«Recycling sollte das letzte Sicherheitsnetz sein»
23.08.2026 WirtschaftSammeln, sortieren, zerkleinern und möglichst sortenrein zur Wiederverwertung bringen – ein Geschäftsmodell, das angesichts beschränkter Ressourcen, unsicherer Handelsrouten und Engpässen in Lieferketten immer wichtiger wird. Ein Besuch im Recycling Center in Frick bei Leandra Kern ...
Sammeln, sortieren, zerkleinern und möglichst sortenrein zur Wiederverwertung bringen – ein Geschäftsmodell, das angesichts beschränkter Ressourcen, unsicherer Handelsrouten und Engpässen in Lieferketten immer wichtiger wird. Ein Besuch im Recycling Center in Frick bei Leandra Kern Knecht.
Simone Rufli
Nicht alles, was zusammengefunden hat, lässt sich wieder trennen. Hochkomplexe Lebensmittelverpackungen zum Beispiel, hilfreich im Kampf gegen Lebensmittelverschwendung (Foodwasting), «aber extrem schwierig zu recyclieren, weil immer ein Gemisch an verschiedenen Kunststoffen zurückbleibt», erklärt Leandra Kern Knecht, Verwaltungsrätin Daetwiler Umweltservice AG. Sie führt die NFZ an diesem Nachmittag über den Entsorgungshof der Daetwiler Umweltservice AG in Frick und damit mitten in die Kreislaufwirtschaft.
Wobei es noch nicht gelinge, restlos alle Wertstoffe im Kreis zu behalten. «Solange Verbrennen bei gewissen Stoffströmen günstiger ist als hochwertiges Recycling, fehlt ein entscheidender wirtschaftlicher Anreiz für die Kreislaufwirtschaft. Wo Recycling technisch oder ökologisch nicht sinnvoll ist und eine thermische Verwertung notwendig bleibt, verfügt die Schweiz mit ihren modernen KVA über hohe Umweltstandards und eine konsequente Nutzung der entstehenden Energie.»

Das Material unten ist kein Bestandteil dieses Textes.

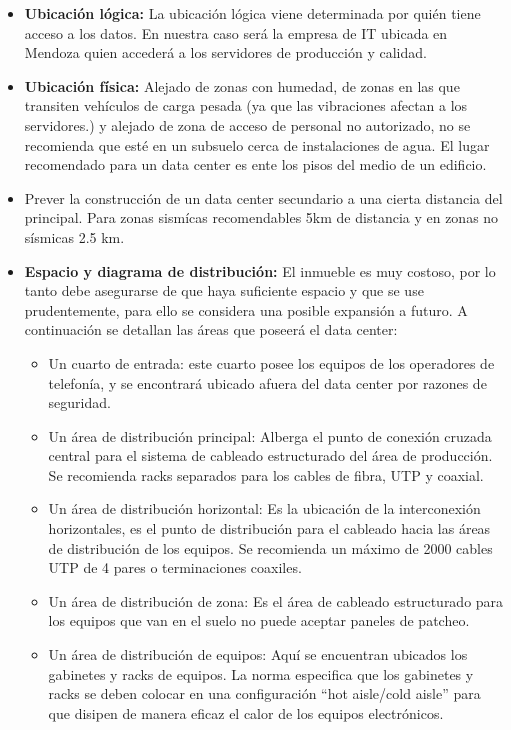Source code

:     \begin{itemize}
        \item \textbf{Ubicación lógica: } La ubicación lógica  viene determinada por quién tiene acceso a los datos. En nuestra caso será la empresa de IT ubicada en Mendoza quien accederá a los servidores de producción y calidad.
        \item \textbf{Ubicación física:} Alejado de zonas con humedad, de zonas en las que transiten vehículos de carga pesada (ya que las vibraciones afectan a los servidores.) y alejado de zona de acceso de personal no autorizado, no se recomienda que esté en un subsuelo cerca de instalaciones de agua. El lugar recomendado para un data center es ente los pisos del medio de un edificio.
        \item Prever la construcción de un data center secundario a una cierta distancia del principal. Para zonas sismícas recomendables 5km de distancia y en zonas no sísmicas 2.5 km.
        \item \textbf{Espacio y diagrama de distribución:} El inmueble es muy costoso, por lo tanto debe asegurarse de que haya suficiente espacio y que se use prudentemente, para ello se considera una posible expansión a futuro. A continuación se detallan las áreas que poseerá el data center:
        \begin{itemize}
            \item Un cuarto de entrada: este cuarto posee los equipos de los operadores de telefonía, y se encontrará ubicado afuera del data center por razones de seguridad.
            \item Un área de distribución principal: Alberga el punto de conexión cruzada central para el sistema de cableado estructurado del área de producción. Se recomienda racks separados para los cables de fibra, UTP y coaxial.
            \item Un área de distribución horizontal: Es la ubicación de la interconexión horizontales, es el punto de distribución para el cableado hacia las áreas de distribución de los equipos. Se recomienda un máximo de 2000 cables UTP de 4 pares o terminaciones coaxiles.
            \item Un área de distribución de zona: Es el área de cableado estructurado para los equipos que van en el suelo no puede aceptar paneles de patcheo.
            \item Un área de distribución de equipos: Aquí se encuentran ubicados los gabinetes y racks de equipos. La norma especifica que los gabinetes y racks se deben colocar en una configuración ``hot aisle/cold aisle'' para que disipen de manera eficaz el calor de los equipos electrónicos.

\end{itemize}
\end{itemize}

Was nach der Verbrennung zurückbleibt, ist Schlacke. «Auch daraus können noch Metalle herausgelöst werden, wobei sich das Material verändert, nachdem es in der KVA rund 900 Grad ausgesetzt war.»
Platz im richtigen Mass
Im ReCenter in Frick erfolgen wenige Lieferungen regelmässig und damit planbar. «Oft kommt alles aufs Mal. Dann braucht es Abstellfläche für die verschiedenen Fraktionen, all das unterschiedliche Material.» Platz sei je länger desto mehr ein rares Gut, so Leandra Kern Knecht. «Unser Betrieb ist nicht auf lange Lagerung ausgelegt und trotzdem ist es wichtig, Platz zu haben. Nicht, um auf dem Absatzmarkt zu spekulieren, sondern um die Umschlagszeit bei den Lastwagen zu reduzieren.»
Platz erweise sich auch im Kontakt mit der Privatkundschaft als Vorteil. «Die Leute schätzen es, dass sie die Ware in einer sauberen, vor Witterungseinf lüssen geschützten und sicheren Umgebung auf die verschiedenen Mulden verteilen können. Platz ist aber auch wichtig, weil wir keine halbvollen LKWs auf die Strasse schicken.» Das Ziel: «So wenig Luft wie möglich transportieren.»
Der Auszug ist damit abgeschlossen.